The book I’ve been working on is a lot like Summer Rain in its style, and the fact that it roughly takes place during a pivotal summer in transition of the main character, but this time it happens between high school and college, and is a lot more centered around the underground heavy metal culture (or lack thereof) in Northern Indiana in 1989. It has been interesting to hack out, and I have many 20,000 words of pieces of essays and experiences, but there’s not enough central “stuff” to really keep the stories going. I had the same problem with Summer Rain in the early drafts – there were these stories, these things happening, but there are no great revalations or points where the reader goes “yeah! exactly!” and it’s hard to just throw those in without really planning out the whole thing. I mean, you can write a bunch of riffs that sound cool, but you need a SONG to put them in to make it all work. (Unless you’re a stoner metal band – then you can just repeat the riffs over and over and over, and put a pot leaf on your CD.)

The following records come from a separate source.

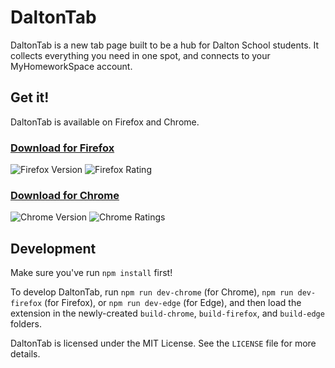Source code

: # DaltonTab
DaltonTab is a new tab page built to be a hub for Dalton School students. It collects everything you need in one spot, and connects to your MyHomeworkSpace account.

## Get it!
DaltonTab is available on Firefox and Chrome.

### [Download for Firefox](https://addons.mozilla.org/en-US/firefox/addon/daltontab/)
![Firefox Version](https://img.shields.io/amo/v/daltontab.svg) ![Firefox Rating](https://img.shields.io/amo/stars/daltontab.svg)

### [Download for Chrome](https://chrome.google.com/webstore/detail/daltontab/ggfjkmflbbjndabmnngilkfpmdegbfkm)
![Chrome Version](https://img.shields.io/chrome-web-store/v/ggfjkmflbbjndabmnngilkfpmdegbfkm.svg) ![Chrome Ratings](https://img.shields.io/chrome-web-store/stars/nimelepbpejjlbmoobocpfnjhihnpked.svg)

## Development
Make sure you've run `npm install` first! 

To develop DaltonTab, run `npm run dev-chrome` (for Chrome), `npm run dev-firefox` (for Firefox), or `npm run dev-edge` (for Edge), and then load the extension in the newly-created `build-chrome`, `build-firefox`, and `build-edge` folders.

DaltonTab is licensed under the MIT License. See the `LICENSE` file for more details.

I’m happy to say my bitching about groceries is over, as FreshDirect.com now delivers to Astoria! I have been waiting for this for years – when Amazon.com started selling books in the mail and I got my first package in the mail, I said “god damn it, they need to do this with food.” And they have! I logged in, signed up, and started pointing and clicking at all of the food, with nice examples and nutritional information and cooking tips and everything else. I put in the Visa number, selected a delivery time, and that was it – just like ordering books or DVDs or whatever else. Tonight, two guys showed up and unloaded three boxes and a bag of food at my doorstep. I spent just over $100 and got $20 of it free for my first order. I can’t complain about the food, either. The produce all looks fresh and in great shape, properly wrapped and unbruised. They have their own brands of frozen stuff like pizzas and seafood and whatnot, and that all looks great. The usual staples are at decent prices, and there’s a good brand variety. I got my 2-liters of Coke for 99 cents and didn’t have to lug them back from the Key Food, or pay $1.89 at the bodega across the street. So it worked great, and I’m going to keep doing this and cooking my own dinners. You can’t buy stuff on-the-spot or anything, but if you plan ahead a day, it’s great. And you can figure out your menu or list online and then drill it into the browser without going to the store and seeing what size of tomato paste they carry or whatever the hell. It’s all very awesome.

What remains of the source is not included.